((

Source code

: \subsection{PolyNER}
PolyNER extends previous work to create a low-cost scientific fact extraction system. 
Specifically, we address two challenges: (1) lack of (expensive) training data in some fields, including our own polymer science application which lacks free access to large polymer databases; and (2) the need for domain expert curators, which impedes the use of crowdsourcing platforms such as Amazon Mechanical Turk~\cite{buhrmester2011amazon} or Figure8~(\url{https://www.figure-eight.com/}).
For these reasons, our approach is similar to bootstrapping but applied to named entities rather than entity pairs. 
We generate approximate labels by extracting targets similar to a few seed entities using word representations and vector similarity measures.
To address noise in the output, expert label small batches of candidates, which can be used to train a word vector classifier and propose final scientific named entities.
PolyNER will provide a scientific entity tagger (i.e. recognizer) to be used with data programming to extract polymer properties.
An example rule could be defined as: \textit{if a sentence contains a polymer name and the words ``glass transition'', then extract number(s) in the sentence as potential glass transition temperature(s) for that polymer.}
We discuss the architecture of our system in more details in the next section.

))

> [How to complete this task] Each line from the one with "PolyNER will provide" through the end of the entries above is to be returned word for word. Nothing else belongs in the answer.

> [Response to this exercise]
PolyNER will provide a scientific entity tagger (i.e. recognizer) to be used with data programming to extract polymer properties.
An example rule could be defined as: \textit{if a sentence contains a polymer name and the words ``glass transition'', then extract number(s) in the sentence as potential glass transition temperature(s) for that polymer.}
We discuss the architecture of our system in more details in the next section.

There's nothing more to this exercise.